Following his successful presidential election in 2000, Vladimir Putin got behind the accession plans and was a key player in the eventual outcome. He displayed his frustrations more than once at the negotiations and how “the rules of the game” were changed to suit different WTO partners.
Although the WTO is ostensibly an apolitical global trade organisation, the delays and barriers that Russia has dealt with in recent years have been politically charged.
Prior to the agreement, Vladimir Putin said in a recent Chinese TV interview;
“We want to join the World Trade Organisation. This is our goal and our objective. In our opinion this would have a generally positive impact on the Russian economy, mostly because it will increase the level of trust in the economy, and on the administrative and legal procedures within the economy. By the way, we have fully adjusted our domestic legislation to WTO requirements. We have done this. We have also settled the major problems with all of the key partners. I think that it has become more of a political issue.”
He was less diplomatic when interviewed on Russian TV when he lambasted the EU and USA for procrastination and for causing deliberate delays to Russian accession.
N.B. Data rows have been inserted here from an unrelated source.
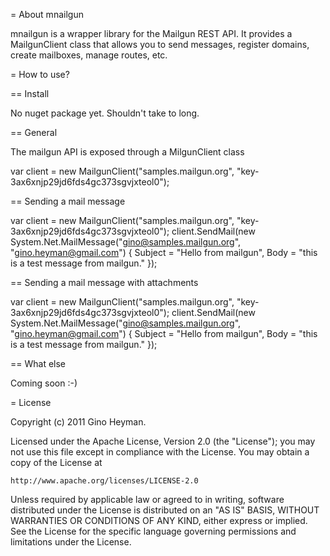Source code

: = About mnailgun

mnailgun is a wrapper library for the Mailgun REST API. It provides a MailgunClient class
that allows you to send messages, register domains, create mailboxes, manage routes, etc.

= How to use?

== Install

No nuget package yet. Shouldn't take to long.

== General

The mailgun API is exposed through a MilgunClient class 

var client = new MailgunClient("samples.mailgun.org", "key-3ax6xnjp29jd6fds4gc373sgvjxteol0");

== Sending a mail message

 var client = new MailgunClient("samples.mailgun.org", "key-3ax6xnjp29jd6fds4gc373sgvjxteol0");
 client.SendMail(new System.Net.MailMessage("gino@samples.mailgun.org", "gino.heyman@gmail.com") 
 {
    Subject = "Hello from mailgun",
    Body = "this is a test message from mailgun."
 });

== Sending a mail message with attachments

 var client = new MailgunClient("samples.mailgun.org", "key-3ax6xnjp29jd6fds4gc373sgvjxteol0");
 client.SendMail(new System.Net.MailMessage("gino@samples.mailgun.org", "gino.heyman@gmail.com") 
 {
    Subject = "Hello from mailgun",
    Body = "this is a test message from mailgun."
 });

== What else

Coming soon :-)

= License

Copyright (c) 2011 Gino Heyman.

Licensed under the Apache License, Version 2.0 (the "License");
you may not use this file except in compliance with the License.
You may obtain a copy of the License at

	http://www.apache.org/licenses/LICENSE-2.0

Unless required by applicable law or agreed to in writing, software
distributed under the License is distributed on an "AS IS" BASIS,
WITHOUT WARRANTIES OR CONDITIONS OF ANY KIND, either express or implied.
See the License for the specific language governing permissions and
limitations under the License.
This back drop is against open hostility to Russia by some US lawmakers who wrote to the US WTO Trade Representative on the 10th November about their ‘significant concerns’ and demanding that Russia display “transparent, substantive and prompt action” in its’ adherence to WTO obligations.
“Substantive” could be used as a Russian accolade but neither ‘transparency’ nor ‘prompt’ are virtues I see much of in the Federation.
As an organisation the WTO supervises and liberalises international trade, regulating trade between member countries and providing the negotiating and trade agreements platform.
Importantly for Russian success and her ability to attract fresh inward investment, the WTO enforces dispute resolution aimed at member’s adherence to WTO agreements.
The WTO has 153 members and represents more than 97% of the world’s population so Russia’s absence since the fall of the USSR has been anachronistic. With a $1.5 trillion GDP and as the world’s largest oil and gas producer Russia should have been in the WTO years earlier.
Membership of the WTO will not change the business environment or the high risk assessment given to Russia by foreign investors. What it should do is add impetus to the significant reform and efficiency drives and reflect the seriousness the Russian government places on combating inefficiency, corruption and cronyism.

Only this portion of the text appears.